I have a perception (perhaps its wrong) that even irrelevant regressors often become statistically significant in large samples. By irrelevant I mean that there is no subject-matter explanation why the regressor should be related to the dependent variable. Thus irrelevance in this post is a pure subject-matter concept and not a statistical one.
I know that a regressor will be statistically significant given a sufficiently large sample unless the population effect is exactly zero (as discussed here). Hence, an irrelevant regressor that appears statistically significant in a large sample has a non-zero effect size in population.
- How come an irrelevant regressor turns out statistically significant?
- Should I look for subject-matter explanation (i.e. try to deny irrelevance) or is this a statistical phenomenon?
This is a continuation of a post where I was trying to clarify how to cure this effect. Meanwhile, here I am asking why it happens in the first place.
How come an irrelevant regressor turn out statistically significant?
I think it’s helpful to think about what happens as your sample size approaches the population itself. Significance testing is meant to give you an idea of whether not an effect exists in the population. This is the reason why when working with census data (that surveys the population), significance testing is meaningless (because, what are you trying to generalize to?).
With that in mind, what does “an effect in the population” mean?

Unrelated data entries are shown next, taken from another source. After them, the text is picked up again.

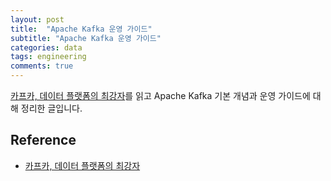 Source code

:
 ```yaml
---
layout: post
title:  "Apache Kafka 운영 가이드"
subtitle: "Apache Kafka 운영 가이드"
categories: data
tags: engineering
comments: true
---
```


[카프카, 데이터 플랫폼의 최강자](http://www.yes24.com/24/goods/59789254?scode=032)를 읽고 Apache Kafka 기본 개념과 운영 가이드에 대해 정리한 글입니다.





## Reference
- [카프카, 데이터 플랫폼의 최강자](http://www.yes24.com/24/goods/59789254?scode=032)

It simply means any relationship between variables in the population, regardless of how small (be it a 1-point or 1-person difference), even if that relationship is due to chance and randomness in the universe.

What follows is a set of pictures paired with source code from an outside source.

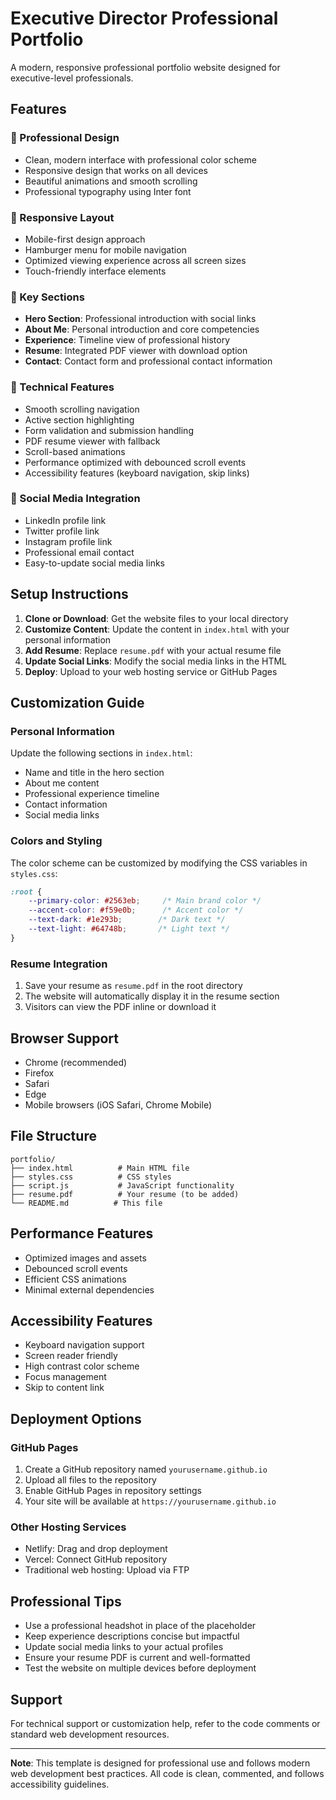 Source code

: # Executive Director Professional Portfolio

A modern, responsive professional portfolio website designed for executive-level professionals.

## Features

### 🎨 Professional Design
- Clean, modern interface with professional color scheme
- Responsive design that works on all devices
- Beautiful animations and smooth scrolling
- Professional typography using Inter font

### 📱 Responsive Layout
- Mobile-first design approach
- Hamburger menu for mobile navigation
- Optimized viewing experience across all screen sizes
- Touch-friendly interface elements

### 📄 Key Sections
- **Hero Section**: Professional introduction with social links
- **About Me**: Personal introduction and core competencies
- **Experience**: Timeline view of professional history
- **Resume**: Integrated PDF viewer with download option
- **Contact**: Contact form and professional contact information

### 🔧 Technical Features
- Smooth scrolling navigation
- Active section highlighting
- Form validation and submission handling
- PDF resume viewer with fallback
- Scroll-based animations
- Performance optimized with debounced scroll events
- Accessibility features (keyboard navigation, skip links)

### 🎯 Social Media Integration
- LinkedIn profile link
- Twitter profile link
- Instagram profile link
- Professional email contact
- Easy-to-update social media links

## Setup Instructions

1. **Clone or Download**: Get the website files to your local directory
2. **Customize Content**: Update the content in `index.html` with your personal information
3. **Add Resume**: Replace `resume.pdf` with your actual resume file
4. **Update Social Links**: Modify the social media links in the HTML
5. **Deploy**: Upload to your web hosting service or GitHub Pages

## Customization Guide

### Personal Information
Update the following sections in `index.html`:
- Name and title in the hero section
- About me content
- Professional experience timeline
- Contact information
- Social media links

### Colors and Styling
The color scheme can be customized by modifying the CSS variables in `styles.css`:
```css
:root {
    --primary-color: #2563eb;     /* Main brand color */
    --accent-color: #f59e0b;      /* Accent color */
    --text-dark: #1e293b;        /* Dark text */
    --text-light: #64748b;       /* Light text */
}
```

### Resume Integration
1. Save your resume as `resume.pdf` in the root directory
2. The website will automatically display it in the resume section
3. Visitors can view the PDF inline or download it

## Browser Support
- Chrome (recommended)
- Firefox
- Safari
- Edge
- Mobile browsers (iOS Safari, Chrome Mobile)

## File Structure
```
portfolio/
├── index.html          # Main HTML file
├── styles.css          # CSS styles
├── script.js           # JavaScript functionality
├── resume.pdf          # Your resume (to be added)
└── README.md          # This file
```

## Performance Features
- Optimized images and assets
- Debounced scroll events
- Efficient CSS animations
- Minimal external dependencies

## Accessibility Features
- Keyboard navigation support
- Screen reader friendly
- High contrast color scheme
- Focus management
- Skip to content link

## Deployment Options

### GitHub Pages
1. Create a GitHub repository named `yourusername.github.io`
2. Upload all files to the repository
3. Enable GitHub Pages in repository settings
4. Your site will be available at `https://yourusername.github.io`

### Other Hosting Services
- Netlify: Drag and drop deployment
- Vercel: Connect GitHub repository
- Traditional web hosting: Upload via FTP

## Professional Tips
- Use a professional headshot in place of the placeholder
- Keep experience descriptions concise but impactful
- Update social media links to your actual profiles
- Ensure your resume PDF is current and well-formatted
- Test the website on multiple devices before deployment

## Support
For technical support or customization help, refer to the code comments or standard web development resources.

---

**Note**: This template is designed for professional use and follows modern web development best practices. All code is clean, commented, and follows accessibility guidelines.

Thus, as your sample approaches the size of the population, significance tests become less and less meaningful because any difference will be “statistically significant”. What you would be more interested in then is effect size – which is analogous to “practically significant”.
Should I look for subject-matter explanation (i.e. try to deny irrelevance) or is this a statistical phenomenon?
It’s a phenomenon – you should look at effect sizes.